I had a bright idea. It was such a
bright idea that I signaled for another drink. I’m even dumber than I look, and on those rare occasions when I can make a leap the size I was now looking at, it just makes me glow all over.
“Theodore,” says I (one learned quickly that calling Teddy “Theodore” had a calming influence), “let’s go back to the taffrail. I need some of your help.”
“Just say the word,” says Teddy, smiling, me thinking that if you just planted the fool’s feet in concrete he’d make a splendid lighthouse. His damn teeth made my eyes ache every time a light hit them.
“I have this problem,” I began, and I explained everything about Oneida, Spaulding, and my mother to him. He looked grave, very grave.
“Seems a bad business,” says Teddy. “I shall telegraph Mr. Root at the next opportunity. A very bad business. Yes.”
“Give me enough of a head start so I can be in Oneida,” I says.
We parted at the dock of Lake George Village, and I caught the train to Schenectady, Utica, and finally Oneida. It was well after dark before I stomped up the stairs at my mother’s place. The house was dark above, and brightly lit below. I went in, stomping the wet and the snow from my boots.
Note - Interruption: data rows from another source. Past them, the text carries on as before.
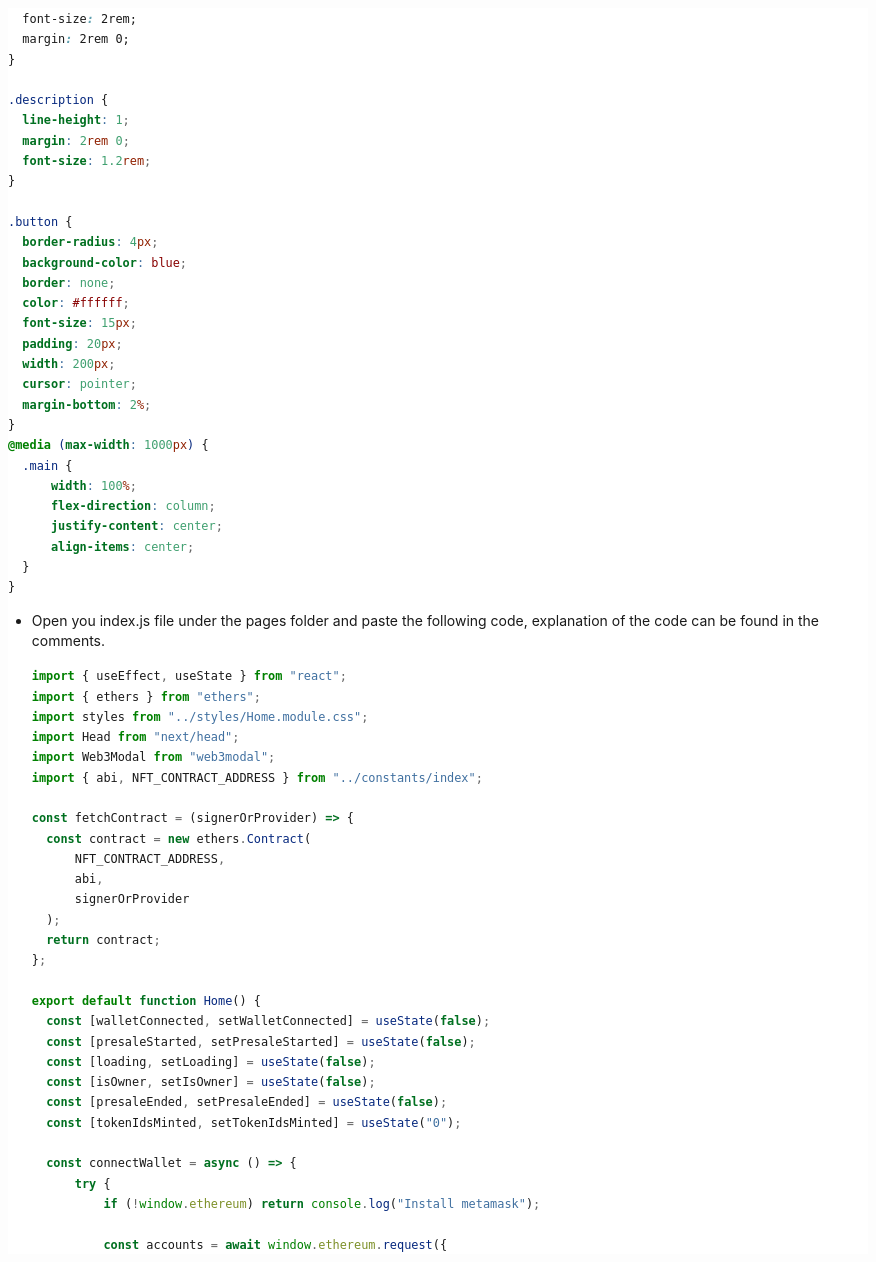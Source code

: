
   ```css
  	font-size: 2rem;
  	margin: 2rem 0;
  }

  .description {
  	line-height: 1;
  	margin: 2rem 0;
  	font-size: 1.2rem;
  }

  .button {
  	border-radius: 4px;
  	background-color: blue;
  	border: none;
  	color: #ffffff;
  	font-size: 15px;
  	padding: 20px;
  	width: 200px;
  	cursor: pointer;
  	margin-bottom: 2%;
  }
  @media (max-width: 1000px) {
  	.main {
  		width: 100%;
  		flex-direction: column;
  		justify-content: center;
  		align-items: center;
  	}
  }
  ```

- Open you index.js file under the pages folder and paste the following code, explanation of the code can be found in the comments.

  ```js
  import { useEffect, useState } from "react";
  import { ethers } from "ethers";
  import styles from "../styles/Home.module.css";
  import Head from "next/head";
  import Web3Modal from "web3modal";
  import { abi, NFT_CONTRACT_ADDRESS } from "../constants/index";

  const fetchContract = (signerOrProvider) => {
  	const contract = new ethers.Contract(
  		NFT_CONTRACT_ADDRESS,
  		abi,
  		signerOrProvider
  	);
  	return contract;
  };

  export default function Home() {
  	const [walletConnected, setWalletConnected] = useState(false);
  	const [presaleStarted, setPresaleStarted] = useState(false);
  	const [loading, setLoading] = useState(false);
  	const [isOwner, setIsOwner] = useState(false);
  	const [presaleEnded, setPresaleEnded] = useState(false);
  	const [tokenIdsMinted, setTokenIdsMinted] = useState("0");

  	const connectWallet = async () => {
  		try {
  			if (!window.ethereum) return console.log("Install metamask");

  			const accounts = await window.ethereum.request({
  ```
The floor in the hall sounded hollow as a drum. My moustache was wet from my breath, and I could still hear the wheels of the little inter-city passenger train, a double tunk-tunk so soporific that a smart dentist might have put his shop in one of the coaches, to save his customers pain.
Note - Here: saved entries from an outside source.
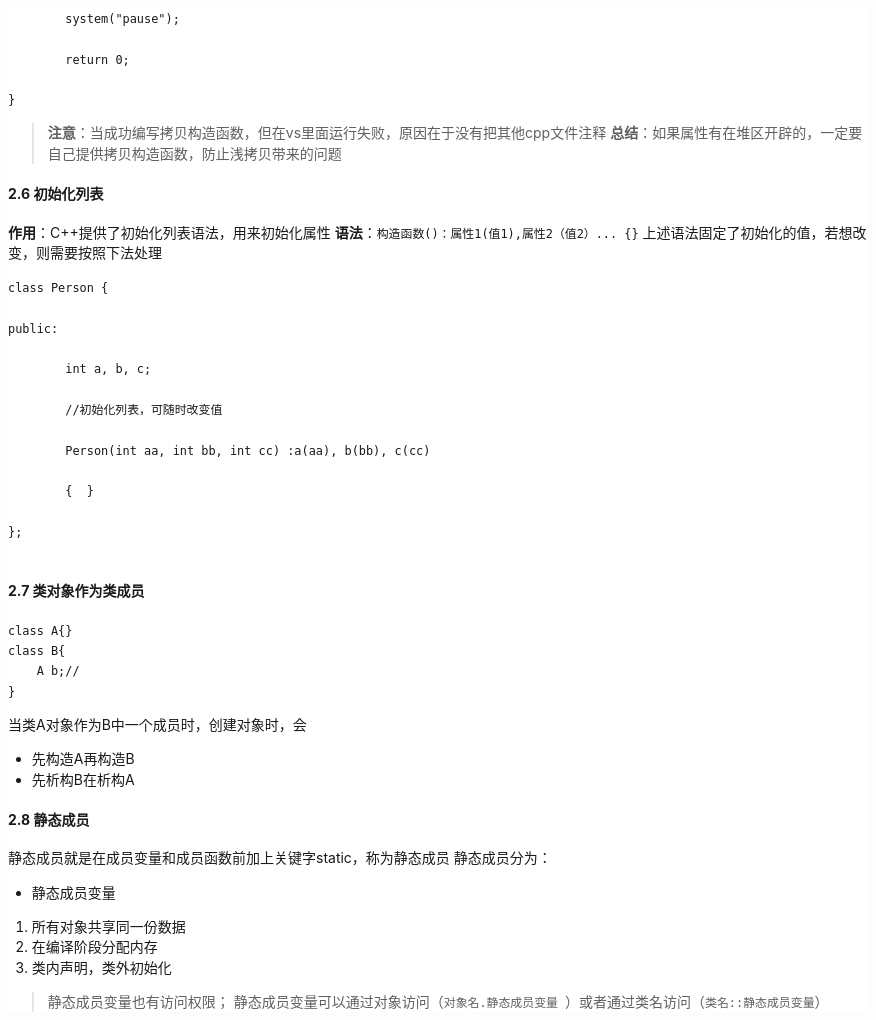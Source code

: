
 ```
        system("pause");

        return 0;

}

```
> **注意**：当成功编写拷贝构造函数，但在vs里面运行失败，原因在于没有把其他cpp文件注释
> **总结**：如果属性有在堆区开辟的，一定要自己提供拷贝构造函数，防止浅拷贝带来的问题


#### 2.6 初始化列表

**作用**：C++提供了初始化列表语法，用来初始化属性
**语法**：`构造函数()：属性1(值1),属性2（值2）... {}`
上述语法固定了初始化的值，若想改变，则需要按照下法处理
```
class Person {

public:

        int a, b, c;

        //初始化列表，可随时改变值

        Person(int aa, int bb, int cc) :a(aa), b(bb), c(cc)

        {  }

};


```
#### 2.7 类对象作为类成员
```
class A{}
class B{
    A b;//
}
```
当类A对象作为B中一个成员时，创建对象时，会

* 先构造A再构造B
* 先析构B在析构A

#### 2.8 静态成员

静态成员就是在成员变量和成员函数前加上关键字static，称为静态成员
静态成员分为：

* 静态成员变量
1. 所有对象共享同一份数据
2. 在编译阶段分配内存
3. 类内声明，类外初始化
> 静态成员变量也有访问权限；
> 静态成员变量可以通过对象访问（`对象名.静态成员变量 `）或者通过类名访问（`类名::静态成员变量`）
>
It was the wheels must have done it, for I was putting my coat on a hook when it suddenly swum up through my brain—I could hear my mother’s voice, breathless and angry, and some scuffling sounds in the parlor.
Spaulding had been pawing away at Ma, and was so far gone in the bug-eyed snorts that I could have knocked the door flat and he’d have paid it no mind. I stalked into the parlor and wrapped my arm around his neck with my fist in the back of his head, the way you take a sentry quiet-like, and he went limp in my arms in a few seconds.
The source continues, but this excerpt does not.